Wed, 23 Feb 2011
SANYO Forecasts Tripling Of Lithium-ion Market To $44 Billion By 2015
Power Grid Storage And Plug-in/Hybrid Market To Account For $26 Billion Of Forecasted Market According To Deutsche Bank Lead Analyst
67 WALL STREET, New York - February 23, 2011 - The Wall Street Transcript has just published its Alternative Energy Report offering a timely review of the sector to serious investors and industry executives.
In the following brief excerpt from the Alternative Energy Report, expert analysts discuss the outlook for the sector and for investors.
Dan Galves is a member of Deutsche Bank's Global Auto/Auto Parts equity research team. He is the Lead Analyst on vehicle electrification, and an Associate Analyst on DB's U.S. autos coverage. He was recognized in the 2010 Institutional Investor survey as a "Best Up and Comer" for his work. Prior to joining Deutsche Bank, Mr. Galves was a Finance Manager at General Motors. Prior to that, he was Controller for Auto Brokers, a privately held automotive wholesaling company. Mr. Galves holds a master's degree in business administration from the University of South Carolina and a B.A. from the University of North Carolina.
TWST: Which area of the industry do you think has the greatest potential for long-term growth?

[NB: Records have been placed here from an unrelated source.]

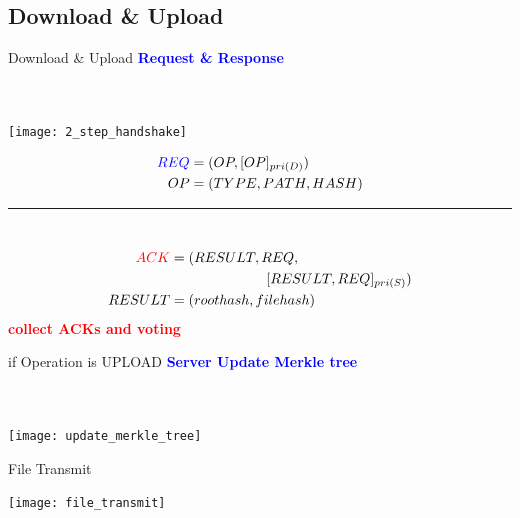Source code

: \documentclass{beamer}
\newcommand{\tab}[1]{\hspace{.1\textwidth}\rlap{#1}}
\newcommand{\divider}[1]{\noindent\rule{.9\textwidth}{1pt}}
\begin{document}
\begin{CJK}{UTF8}{bkai}
\subsection{Download \& Upload}
\begin{frame}{Download \& Upload}
	\centering
	\textcolor{blue}{\textbf{Request \& Response}}\\
	~\\
	~\\
	\begin{minipage}{.45\textwidth}
        \texttt{[image: 2\_step\_handshake]}
    \end{minipage}%
	\begin{minipage}{.55\textwidth}
    	\footnotesize
		\centering
		\begin{equation} \label{eq1}
                \begin{split}
                        \textcolor{blue}{REQ} & = (OP, [OP]_{pri(D)}) \\
                        OP & = (TYPE, PATH, HASH) \\
                \end{split}
        \end{equation}
        \divider{}\\
        \begin{equation} \label{eq2}
                \begin{split}
                        \textcolor{red}{ACK} & = (RESULT, REQ,\\
                        & \tab{}\tab{}[RESULT, REQ]_{pri(S)}) \\
                        RESULT & = (roothash, filehash)
                \end{split}
        \end{equation}
        \textcolor{red}{\textbf{collect ACKs and voting}}
    \end{minipage}%
\end{frame}

\begin{frame}{if Operation is UPLOAD}
	\centering
	\textcolor{blue}{\textbf{Server Update Merkle tree}}\\
	~\\
	~\\
	\begin{center}
		\texttt{[image: update\_merkle\_tree]}
	\end{center}
\end{frame}

\begin{frame}{File Transmit}
	\begin{center}
		\texttt{[image: file\_transmit]}
	\end{center}
\end{frame}


\end{CJK}
\end{document}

Mr. Galves: It's really about applications of the battery technology, and these batteries can be used in hybrid vehicles, plug-in hybrid vehicles, which are essentially a traditional hybrid. That is, the vehicle has a gas engine as well as an electric motor, but with a plug-in hybrid you can actually plug the vehicle into the grid and recharge the battery that way, as well as drive purely on electric power for tens of miles; whereas a traditional hybrid, you can't do that. It charges as you are driving, and pure electric propulsion is very limited. And then you also have pure electric vehicles. That's in the light vehicle sector. And then I think there is also going to be a lot of activity going on with commercial vehicles like buses or other good applications; for example, like a garbage truck. Something that goes fairly short distances, is idling quite a bit, so there are a lot of emissions per mileage driving. There is a lot of emissions in these commercial vehicles. So that's an application that electrification can be very positive for.

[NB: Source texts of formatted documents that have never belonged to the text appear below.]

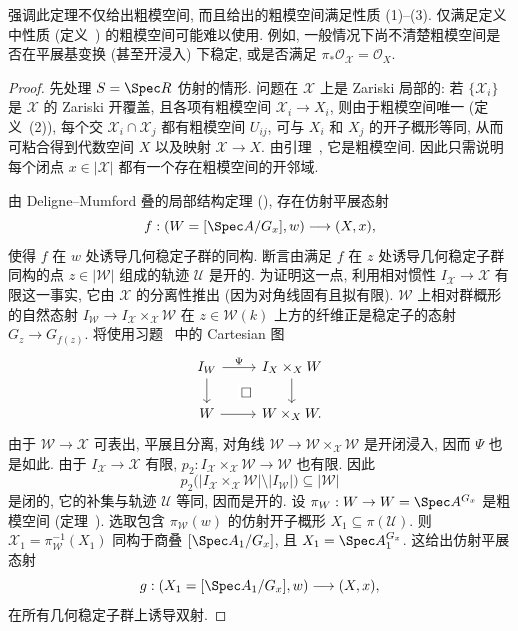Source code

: \begin{remark}\label{src:5.4.8}
强调此定理不仅给出粗模空间, 而且给出的粗模空间满足性质 (1)--(3). 仅满足定义中性质 (定义~) 的粗模空间可能难以使用. 例如, 一般情况下尚不清楚粗模空间是否在平展基变换 (甚至开浸入) 下稳定, 或是否满足 $\pi_*\mathcal O_{\mathcal X}=\mathcal O_X$.
\end{remark}
\begin{proof}
先处理 $S=\Spec R$ 仿射的情形. 问题在 $\mathcal X$ 上是 Zariski 局部的: 若 $\{\mathcal X_i\}$ 是 $\mathcal X$ 的 Zariski 开覆盖, 且各项有粗模空间 $\mathcal X_i\to X_i$, 则由于粗模空间唯一 (定义~(2)), 每个交 $\mathcal X_i\cap\mathcal X_j$ 都有粗模空间 $U_{ij}$, 可与 $X_i$ 和 $X_j$ 的开子概形等同, 从而可粘合得到代数空间 $X$ 以及映射 $\mathcal X\to X$. 由引理~, 它是粗模空间. 因此只需说明每个闭点 $x\in|\mathcal X|$ 都有一个存在粗模空间的开邻域.

由 Deligne--Mumford 叠的局部结构定理 (), 存在仿射平展态射
\[
f:(\mathcal W=[\Spec A/G_x],w)\longrightarrow(\mathcal X,x),
\]
使得 $f$ 在 $w$ 处诱导几何稳定子群的同构. 断言由满足 $f$ 在 $z$ 处诱导几何稳定子群同构的点 $z\in|\mathcal W|$ 组成的轨迹 $\mathcal U$ 是开的. 为证明这一点, 利用相对惯性 $I_{\mathcal X}\to\mathcal X$ 有限这一事实, 它由 $\mathcal X$ 的分离性推出 (因为对角线固有且拟有限). $\mathcal W$ 上相对群概形的自然态射 $I_{\mathcal W}\to I_{\mathcal X}\times_{\mathcal X}\mathcal W$ 在 $z\in\mathcal W(k)$ 上方的纤维正是稳定子的态射 $G_z\to G_{f(z)}$. 将使用习题~ 中的 Cartesian 图
\[
\begin{tikzcd}
I_{\mathcal W}\arrow[r,"\Psi"]\arrow[d]&I_{\mathcal X}\times_{\mathcal X}\mathcal W\arrow[d]\\
\mathcal W\arrow[r]\arrow[ur,phantom,"\square" description]&\mathcal W\times_{\mathcal X}\mathcal W.
\end{tikzcd}
\]
由于 $\mathcal W\to\mathcal X$ 可表出, 平展且分离, 对角线 $\mathcal W\to\mathcal W\times_{\mathcal X}\mathcal W$ 是开闭浸入, 因而 $\Psi$ 也是如此. 由于 $I_{\mathcal X}\to\mathcal X$ 有限, $p_2:I_{\mathcal X}\times_{\mathcal X}\mathcal W\to\mathcal W$ 也有限. 因此
\[
p_2\bigl(|I_{\mathcal X}\times_{\mathcal X}\mathcal W|\setminus|I_{\mathcal W}|\bigr)\subseteq|\mathcal W|
\]
是闭的, 它的补集与轨迹 $\mathcal U$ 等同, 因而是开的. 设 $\pi_{\mathcal W}:\mathcal W\to W=\Spec A^{G_x}$ 是粗模空间 (定理~). 选取包含 $\pi_{\mathcal W}(w)$ 的仿射开子概形 $X_1\subseteq\pi(\mathcal U)$. 则 $\mathcal X_1=\pi_{\mathcal W}^{-1}(X_1)$ 同构于商叠 $[\Spec A_1/G_x]$, 且 $X_1=\Spec A_1^{G_x}$. 这给出仿射平展态射
\[
g:(\mathcal X_1=[\Spec A_1/G_x],w)\longrightarrow(\mathcal X,x),
\]
在所有几何稳定子群上诱导双射.


\end{proof}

Those are kind of the automotive applications that we are looking at, but there is an entire other sector, which is referred to as grid storage or power storage that lithium-ion batteries can be used. They can be used to essentially flatten the supply/demand volatility within the electric grid. If you get a spike in electricity demand, you can have lithium-ion batteries connected to your power generation plant that injects electricity very quickly into the grid to help meet that demand. We are seeing a lot of activity in this application right now, which is called frequency regulation. In the long term, there is also the potential for lithium-ion batteries to be used for bulk energy storage. For example, one of the problems with wind energy is that it can't be stored. If the wind is blowing at night and there is not a lot of demand for electricity at night, you lose that energy. There is a potential for these batteries to store large amounts of this energy so it can be used later when there is more demand.

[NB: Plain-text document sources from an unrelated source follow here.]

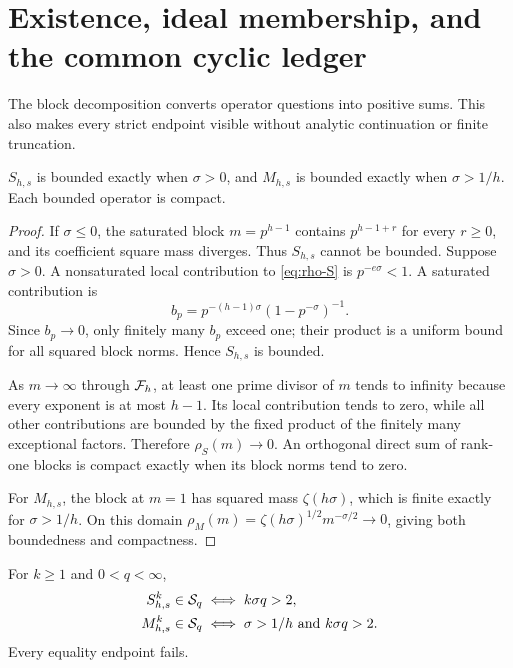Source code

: \section{Existence, ideal membership, and the common cyclic ledger}
\label{sec:ledger}

The block decomposition converts operator questions into positive sums.
This also makes every strict endpoint visible without analytic
continuation or finite truncation.

\begin{proposition}
\label{prop:existence}
$S_{h,s}$ is bounded exactly when $\sigma>0$, and $M_{h,s}$ is bounded
exactly when $\sigma>1/h$.  Each bounded operator is compact.
\end{proposition}

\begin{proof}
If $\sigma\le0$, the saturated block $m=p^{h-1}$ contains
$p^{h-1+r}$ for every $r\ge0$, and its coefficient square mass diverges.
Thus $S_{h,s}$ cannot be bounded.  Suppose $\sigma>0$.  A nonsaturated
local contribution to \cref{eq:rho-S} is $p^{-e\sigma}<1$.  A saturated
contribution is
\[
  b_p=p^{-(h-1)\sigma}(1-p^{-\sigma})^{-1}.
\]
Since $b_p\to0$, only finitely many $b_p$ exceed one; their product is a
uniform bound for all squared block norms.  Hence $S_{h,s}$ is bounded.

As $m\to\infty$ through $\Fh$, at least one prime divisor of $m$ tends to
infinity because every exponent is at most $h-1$.  Its local contribution
tends to zero, while all other contributions are bounded by the fixed
product of the finitely many exceptional factors.  Therefore
$\rho_S(m)\to0$.  An orthogonal direct sum of rank-one blocks is compact
exactly when its block norms tend to zero.

For $M_{h,s}$, the block at $m=1$ has squared mass $\zeta(h\sigma)$,
which is finite exactly for $\sigma>1/h$.  On this domain
$\rho_M(m)=\zeta(h\sigma)^{1/2}m^{-\sigma/2}\to0$, giving both boundedness
and compactness.
\end{proof}

\begin{proposition}
\label{prop:schatten}
For $k\ge1$ and $0<q<\infty$,
\begin{align*}
  S_{h,s}^{k}\in\Sq&\iff k\sigma q>2,\\
  M_{h,s}^{k}\in\Sq&\iff \sigma>1/h\ \text{and}\ k\sigma q>2.
\end{align*}
Every equality endpoint fails.
\end{proposition}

So I would say that investors are mostly focused on the automotive market and even within that, mostly in passenger car and light duty trucks. It's probably the easiest sector to estimate because you know how many vehicles are produced in the world and you can make an estimate for what the penetration of these different electric vehicles are going to be and come up with an estimate. With the grid and with commercial vehicles, it's more difficult. But I thought there were some really interesting comments by SANYO (6764.TYO) recently. They are the biggest lithium-ion producer right now, mostly for laptops and cell phones. The current lithium-ion battery market is about $13 billion per year, almost all in the consumer products. SANYO believes that will more than triple to $44 billion in 2015, and what's really interesting is the split. They think that the consumer electronics industry will continue to be about a $13 billion market for lithium-ion batteries. Vehicle applications will be another $13 billion, and that this power storage sector that I was just discussing is going to be $18 billion. So I think that's underappreciated by investors, that it's not just electric vehicles that can drive demand for lithium-ion batteries. It's also this power storage area, which a lot of battery experts think will be just as big as automotive.